A aplicação de ambas as leis tem precedentes, e a investigação pode não resultar em qualquer ação federal. Mas as revisões de negócios são normalmente conduzidas pelos agentes antitruste dos EUA usando apenas o Seção do Clayton, que é especificamente para investigações de fusões. O Sherman Act é uma lei mais frequentemente usada para combater monopólio ilegal por uma única empresa, como o Google da Alphabet Inc., Live Nation Entertainment Inc. e Visa Inc.
O DOJ está a fazer perguntas sobre a capacidade da Netflix de exercer o seu poder de mercado nas negociações com criadores de conteúdo independentes, como estúdios de cinema e cineastas, segundo as pessoas. A Netflix opera o maior serviço de streaming de vídeo pago do mundo e é um dos maiores compradores de filmes e programas de TV do mundo.
A Netflix está a gastar cerca de 20 mil milhões de dólares em programação este ano, divididos entre séries originais e reruns licenciados. Muitos dos seus programas originais mais populares, incluindo Wednesday e Nobody Wants This, são produzidos por estúdios de terceiros. Ao adquirir a HBO e a Warner Bros., a Netflix passaria a possuir um dos maiores estúdios, bem como um concorrente importante no streaming.
O Wall Street Journal foi o primeiro a reportar que a revisão do DOJ inclui as práticas comerciais da Netflix e se o negócio daria ao gigante do streaming poder de monopólio no futuro.
“Não recebemos qualquer aviso nem vimos qualquer outro sinal de que o DOJ esteja a conduzir uma investigação de monopólio,” afirmou Steve Sunshine, chefe do grupo de antitruste/competição global da Skadden, Arps, Slate, Meagher & Flom LLP, que representa a Netflix, em comunicado.
O Departamento de Justiça não respondeu imediatamente ao pedido de comentário fora do horário comercial normal. A Warner Bros. recusou-se a comentar.
Casos de monopólio podem exigir uma concentração de mercado superior a 50%, um número que excede a quota da Netflix com ou sem a Warner Bros.
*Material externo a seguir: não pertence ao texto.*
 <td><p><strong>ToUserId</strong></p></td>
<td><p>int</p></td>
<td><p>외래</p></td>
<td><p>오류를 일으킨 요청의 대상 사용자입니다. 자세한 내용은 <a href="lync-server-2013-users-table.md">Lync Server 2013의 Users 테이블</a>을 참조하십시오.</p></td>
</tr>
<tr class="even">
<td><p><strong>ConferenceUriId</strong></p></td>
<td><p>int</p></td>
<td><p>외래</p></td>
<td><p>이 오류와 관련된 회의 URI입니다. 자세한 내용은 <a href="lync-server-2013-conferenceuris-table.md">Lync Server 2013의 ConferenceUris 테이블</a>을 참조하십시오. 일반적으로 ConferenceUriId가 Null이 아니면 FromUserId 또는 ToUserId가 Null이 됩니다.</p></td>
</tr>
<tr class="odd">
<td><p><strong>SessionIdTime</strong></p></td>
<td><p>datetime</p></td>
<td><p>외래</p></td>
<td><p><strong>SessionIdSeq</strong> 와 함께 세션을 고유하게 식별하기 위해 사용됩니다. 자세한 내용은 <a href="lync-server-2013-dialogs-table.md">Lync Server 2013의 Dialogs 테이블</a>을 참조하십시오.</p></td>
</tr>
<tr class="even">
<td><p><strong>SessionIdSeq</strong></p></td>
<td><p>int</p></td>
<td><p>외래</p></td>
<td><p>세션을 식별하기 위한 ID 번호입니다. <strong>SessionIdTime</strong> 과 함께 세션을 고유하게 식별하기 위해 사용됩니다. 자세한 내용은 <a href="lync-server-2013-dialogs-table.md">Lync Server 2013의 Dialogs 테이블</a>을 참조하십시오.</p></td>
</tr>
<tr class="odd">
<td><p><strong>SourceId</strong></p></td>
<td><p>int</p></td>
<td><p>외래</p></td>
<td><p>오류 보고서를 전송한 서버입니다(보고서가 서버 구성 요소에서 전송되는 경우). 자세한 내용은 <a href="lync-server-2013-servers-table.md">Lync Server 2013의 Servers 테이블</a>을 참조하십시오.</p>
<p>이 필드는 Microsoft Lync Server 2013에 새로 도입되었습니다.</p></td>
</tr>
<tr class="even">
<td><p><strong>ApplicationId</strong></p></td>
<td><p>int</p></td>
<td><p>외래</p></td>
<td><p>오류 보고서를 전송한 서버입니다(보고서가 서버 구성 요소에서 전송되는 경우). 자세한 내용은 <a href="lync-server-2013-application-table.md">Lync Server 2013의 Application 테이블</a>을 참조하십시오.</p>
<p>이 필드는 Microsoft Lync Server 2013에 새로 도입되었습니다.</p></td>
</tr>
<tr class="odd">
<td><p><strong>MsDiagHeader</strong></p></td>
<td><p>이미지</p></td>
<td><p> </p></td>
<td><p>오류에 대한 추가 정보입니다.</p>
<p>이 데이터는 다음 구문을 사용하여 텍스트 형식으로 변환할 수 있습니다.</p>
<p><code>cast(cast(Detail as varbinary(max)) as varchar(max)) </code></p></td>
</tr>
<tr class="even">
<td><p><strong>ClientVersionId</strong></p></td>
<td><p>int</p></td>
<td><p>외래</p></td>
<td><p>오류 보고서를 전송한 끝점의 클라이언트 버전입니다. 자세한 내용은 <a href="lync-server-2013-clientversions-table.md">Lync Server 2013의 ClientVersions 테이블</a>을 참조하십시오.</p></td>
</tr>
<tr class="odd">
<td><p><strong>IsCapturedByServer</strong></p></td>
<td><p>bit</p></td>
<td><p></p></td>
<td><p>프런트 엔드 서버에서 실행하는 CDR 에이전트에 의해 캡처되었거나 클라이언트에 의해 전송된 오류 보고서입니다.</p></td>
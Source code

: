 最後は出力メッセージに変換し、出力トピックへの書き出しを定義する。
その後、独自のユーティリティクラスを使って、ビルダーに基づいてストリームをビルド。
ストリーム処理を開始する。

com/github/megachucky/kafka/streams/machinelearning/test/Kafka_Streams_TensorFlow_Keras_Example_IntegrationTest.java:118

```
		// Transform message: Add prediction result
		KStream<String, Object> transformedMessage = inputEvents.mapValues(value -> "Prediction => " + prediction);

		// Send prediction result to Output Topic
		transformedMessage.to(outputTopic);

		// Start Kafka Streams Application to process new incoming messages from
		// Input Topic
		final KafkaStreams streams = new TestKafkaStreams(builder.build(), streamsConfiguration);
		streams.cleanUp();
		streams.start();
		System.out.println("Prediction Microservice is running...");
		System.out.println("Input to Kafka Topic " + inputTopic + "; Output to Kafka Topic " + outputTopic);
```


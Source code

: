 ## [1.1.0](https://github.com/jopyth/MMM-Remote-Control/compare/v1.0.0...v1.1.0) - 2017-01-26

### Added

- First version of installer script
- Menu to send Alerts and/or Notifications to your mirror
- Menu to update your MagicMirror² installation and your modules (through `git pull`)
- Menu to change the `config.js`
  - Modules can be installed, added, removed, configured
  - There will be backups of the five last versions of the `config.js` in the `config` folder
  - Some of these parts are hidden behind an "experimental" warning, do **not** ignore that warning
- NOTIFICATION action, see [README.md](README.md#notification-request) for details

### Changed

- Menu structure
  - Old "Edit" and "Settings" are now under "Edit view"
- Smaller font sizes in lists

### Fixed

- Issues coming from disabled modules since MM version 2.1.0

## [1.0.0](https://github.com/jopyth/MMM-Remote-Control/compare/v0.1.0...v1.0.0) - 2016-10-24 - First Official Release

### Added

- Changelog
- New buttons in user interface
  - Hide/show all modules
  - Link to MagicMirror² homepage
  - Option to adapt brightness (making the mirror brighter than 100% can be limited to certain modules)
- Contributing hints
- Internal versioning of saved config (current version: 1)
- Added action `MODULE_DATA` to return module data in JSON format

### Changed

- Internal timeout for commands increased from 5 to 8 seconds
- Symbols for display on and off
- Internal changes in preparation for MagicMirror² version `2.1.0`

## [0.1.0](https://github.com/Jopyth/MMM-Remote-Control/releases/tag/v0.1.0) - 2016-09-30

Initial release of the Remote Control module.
A Netflix representa cerca de 9% do consumo de TV nos EUA e uma quota maior no mercado de streaming, e o seu investimento em programação é comparável ao de concorrentes como Disney e Comcast.
A Warner Bros. comprometeu-se, no início desta semana, a retomar as negociações com a Paramount após um representante da empresa indicar disposição para aumentar a sua oferta em 1 dólar por ação, para 31 dólares. A Warner Bros. deu à Paramount um prazo até 23 de fevereiro para apresentar a sua “melhor e definitiva” oferta.
A Paramount, que lançou uma oferta hostil pela Warner Bros. no ano passado, afirmou repetidamente que a proposta da Netflix nunca passará pelo escrutínio regulatório nos EUA ou na Europa. A Paramount também afirmou na sexta-feira que a sua oferta pública de aquisição (OPA) não tem “impedimento legal” para fechar a sua oferta de 77,9 mil milhões de dólares após a aprovação do processo de revisão do segundo pedido do DOJ.
No entanto, a oferta ainda pode ser atrasada por uma revisão em curso na UE, e os agentes reguladores dos EUA, no passado, processaram para bloquear negócios que inicialmente aprovaram. A Paramount também pode enfrentar obstáculos por parte dos procuradores-gerais dos estados americanos.